● **Record set**:
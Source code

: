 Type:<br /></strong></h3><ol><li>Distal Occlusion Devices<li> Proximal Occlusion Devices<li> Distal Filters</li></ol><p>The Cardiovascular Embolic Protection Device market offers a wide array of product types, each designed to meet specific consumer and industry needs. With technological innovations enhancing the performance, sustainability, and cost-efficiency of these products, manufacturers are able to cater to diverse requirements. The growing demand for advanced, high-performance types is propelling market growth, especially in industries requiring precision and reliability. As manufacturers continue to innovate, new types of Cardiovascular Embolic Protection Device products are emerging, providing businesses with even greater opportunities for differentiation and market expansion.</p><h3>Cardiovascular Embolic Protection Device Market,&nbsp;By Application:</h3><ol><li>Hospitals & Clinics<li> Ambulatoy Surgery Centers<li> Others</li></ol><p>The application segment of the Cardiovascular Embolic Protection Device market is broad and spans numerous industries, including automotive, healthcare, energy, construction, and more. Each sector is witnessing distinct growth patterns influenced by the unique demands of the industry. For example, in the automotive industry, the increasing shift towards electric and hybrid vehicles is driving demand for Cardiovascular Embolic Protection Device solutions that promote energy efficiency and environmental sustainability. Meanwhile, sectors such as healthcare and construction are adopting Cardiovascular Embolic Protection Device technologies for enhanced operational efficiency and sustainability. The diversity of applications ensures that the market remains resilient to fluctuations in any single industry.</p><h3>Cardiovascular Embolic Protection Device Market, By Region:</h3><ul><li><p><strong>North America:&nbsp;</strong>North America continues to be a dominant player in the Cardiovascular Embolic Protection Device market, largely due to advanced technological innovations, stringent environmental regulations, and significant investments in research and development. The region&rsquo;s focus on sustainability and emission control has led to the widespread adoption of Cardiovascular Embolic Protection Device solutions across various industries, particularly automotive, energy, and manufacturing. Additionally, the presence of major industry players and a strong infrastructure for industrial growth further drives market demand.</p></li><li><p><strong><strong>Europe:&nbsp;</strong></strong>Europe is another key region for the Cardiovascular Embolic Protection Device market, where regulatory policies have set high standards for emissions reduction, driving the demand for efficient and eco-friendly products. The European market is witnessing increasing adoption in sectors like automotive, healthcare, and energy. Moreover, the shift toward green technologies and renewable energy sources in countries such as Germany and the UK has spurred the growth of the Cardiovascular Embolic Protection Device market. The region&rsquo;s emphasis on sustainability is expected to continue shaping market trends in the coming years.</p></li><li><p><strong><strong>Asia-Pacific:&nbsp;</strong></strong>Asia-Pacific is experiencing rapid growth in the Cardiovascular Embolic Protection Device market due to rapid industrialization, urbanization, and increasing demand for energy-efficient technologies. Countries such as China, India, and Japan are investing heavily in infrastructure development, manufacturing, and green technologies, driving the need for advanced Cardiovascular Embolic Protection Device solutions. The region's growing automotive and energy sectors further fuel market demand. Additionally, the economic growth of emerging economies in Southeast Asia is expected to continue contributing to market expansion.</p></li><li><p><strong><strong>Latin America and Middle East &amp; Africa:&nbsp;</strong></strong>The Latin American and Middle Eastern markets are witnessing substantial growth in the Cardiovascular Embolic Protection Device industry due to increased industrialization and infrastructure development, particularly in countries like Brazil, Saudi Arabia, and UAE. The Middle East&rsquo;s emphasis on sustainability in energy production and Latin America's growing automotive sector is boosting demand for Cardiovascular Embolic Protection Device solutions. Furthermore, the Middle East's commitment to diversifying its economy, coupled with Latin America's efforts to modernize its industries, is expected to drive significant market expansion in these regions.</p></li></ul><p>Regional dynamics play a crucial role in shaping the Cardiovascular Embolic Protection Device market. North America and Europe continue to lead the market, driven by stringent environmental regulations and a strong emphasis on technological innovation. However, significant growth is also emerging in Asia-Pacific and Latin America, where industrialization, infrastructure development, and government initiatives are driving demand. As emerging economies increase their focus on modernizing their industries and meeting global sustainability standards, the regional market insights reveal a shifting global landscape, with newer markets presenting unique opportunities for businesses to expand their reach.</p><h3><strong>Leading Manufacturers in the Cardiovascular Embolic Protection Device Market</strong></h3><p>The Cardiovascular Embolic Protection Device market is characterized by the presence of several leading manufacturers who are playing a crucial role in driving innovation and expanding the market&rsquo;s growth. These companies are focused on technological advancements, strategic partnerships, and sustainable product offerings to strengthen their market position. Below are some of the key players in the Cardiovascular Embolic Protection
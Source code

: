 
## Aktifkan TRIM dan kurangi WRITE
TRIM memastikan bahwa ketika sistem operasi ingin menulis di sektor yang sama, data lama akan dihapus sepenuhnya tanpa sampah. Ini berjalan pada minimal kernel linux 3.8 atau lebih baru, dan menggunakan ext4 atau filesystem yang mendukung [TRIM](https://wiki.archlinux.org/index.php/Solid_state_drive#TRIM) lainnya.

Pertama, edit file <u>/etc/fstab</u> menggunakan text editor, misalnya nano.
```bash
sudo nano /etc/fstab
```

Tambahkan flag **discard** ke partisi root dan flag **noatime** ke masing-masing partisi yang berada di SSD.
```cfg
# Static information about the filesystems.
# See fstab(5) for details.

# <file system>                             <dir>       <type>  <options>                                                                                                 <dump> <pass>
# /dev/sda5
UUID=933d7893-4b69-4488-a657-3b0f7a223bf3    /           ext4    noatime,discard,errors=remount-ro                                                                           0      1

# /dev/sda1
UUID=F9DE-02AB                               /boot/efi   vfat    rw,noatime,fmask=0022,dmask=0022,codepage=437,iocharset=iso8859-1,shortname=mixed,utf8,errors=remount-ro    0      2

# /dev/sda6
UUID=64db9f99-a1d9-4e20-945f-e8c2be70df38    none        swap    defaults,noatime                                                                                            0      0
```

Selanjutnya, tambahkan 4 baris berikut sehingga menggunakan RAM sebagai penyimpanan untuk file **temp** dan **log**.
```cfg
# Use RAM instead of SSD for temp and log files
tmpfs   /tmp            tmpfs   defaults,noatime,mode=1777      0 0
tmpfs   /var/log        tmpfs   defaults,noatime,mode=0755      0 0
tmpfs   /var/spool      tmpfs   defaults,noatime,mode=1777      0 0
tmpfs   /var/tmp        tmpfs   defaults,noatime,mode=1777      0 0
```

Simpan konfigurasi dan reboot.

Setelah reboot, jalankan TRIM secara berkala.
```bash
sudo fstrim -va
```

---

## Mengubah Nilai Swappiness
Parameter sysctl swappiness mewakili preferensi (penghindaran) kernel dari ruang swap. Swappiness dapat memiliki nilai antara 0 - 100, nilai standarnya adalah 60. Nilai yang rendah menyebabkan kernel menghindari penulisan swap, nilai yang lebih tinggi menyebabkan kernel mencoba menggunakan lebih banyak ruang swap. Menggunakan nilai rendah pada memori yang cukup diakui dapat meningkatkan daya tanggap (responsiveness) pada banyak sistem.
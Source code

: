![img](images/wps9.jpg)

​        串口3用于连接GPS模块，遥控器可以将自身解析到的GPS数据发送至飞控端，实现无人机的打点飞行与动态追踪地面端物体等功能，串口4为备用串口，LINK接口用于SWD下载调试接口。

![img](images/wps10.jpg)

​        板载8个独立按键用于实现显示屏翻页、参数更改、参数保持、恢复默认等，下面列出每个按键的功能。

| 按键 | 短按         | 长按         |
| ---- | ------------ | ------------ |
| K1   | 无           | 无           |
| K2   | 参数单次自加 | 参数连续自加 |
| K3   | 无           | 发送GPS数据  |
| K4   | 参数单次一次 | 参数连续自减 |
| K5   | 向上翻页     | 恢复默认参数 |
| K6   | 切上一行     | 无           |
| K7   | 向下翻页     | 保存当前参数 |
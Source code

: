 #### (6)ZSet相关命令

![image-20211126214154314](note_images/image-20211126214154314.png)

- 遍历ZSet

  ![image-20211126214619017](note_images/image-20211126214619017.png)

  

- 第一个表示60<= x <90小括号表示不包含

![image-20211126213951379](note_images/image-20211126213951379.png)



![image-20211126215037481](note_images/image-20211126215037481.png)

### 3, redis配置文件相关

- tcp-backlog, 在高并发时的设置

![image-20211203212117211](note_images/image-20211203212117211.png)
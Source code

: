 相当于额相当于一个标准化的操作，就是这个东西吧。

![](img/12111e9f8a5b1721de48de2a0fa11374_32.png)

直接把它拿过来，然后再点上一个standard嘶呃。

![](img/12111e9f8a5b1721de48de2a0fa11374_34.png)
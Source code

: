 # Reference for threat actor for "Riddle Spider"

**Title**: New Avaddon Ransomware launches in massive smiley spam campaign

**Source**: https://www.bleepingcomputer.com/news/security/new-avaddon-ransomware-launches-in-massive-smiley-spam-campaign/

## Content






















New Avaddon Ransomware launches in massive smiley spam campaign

● **What is being asked**: Could you return the lines in the entries above that contain "kernel"?

● **Answer for this exercise**:
TRIM memastikan bahwa ketika sistem operasi ingin menulis di sektor yang sama, data lama akan dihapus sepenuhnya tanpa sampah. Ini berjalan pada minimal kernel linux 3.8 atau lebih baru, dan menggunakan ext4 atau filesystem yang mendukung [TRIM](https://wiki.archlinux.org/index.php/Solid_state_drive#TRIM) lainnya.
Parameter sysctl swappiness mewakili preferensi (penghindaran) kernel dari ruang swap. Swappiness dapat memiliki nilai antara 0 - 100, nilai standarnya adalah 60. Nilai yang rendah menyebabkan kernel menghindari penulisan swap, nilai yang lebih tinggi menyebabkan kernel mencoba menggunakan lebih banyak ruang swap. Menggunakan nilai rendah pada memori yang cukup diakui dapat meningkatkan daya tanggap (responsiveness) pada banyak sistem.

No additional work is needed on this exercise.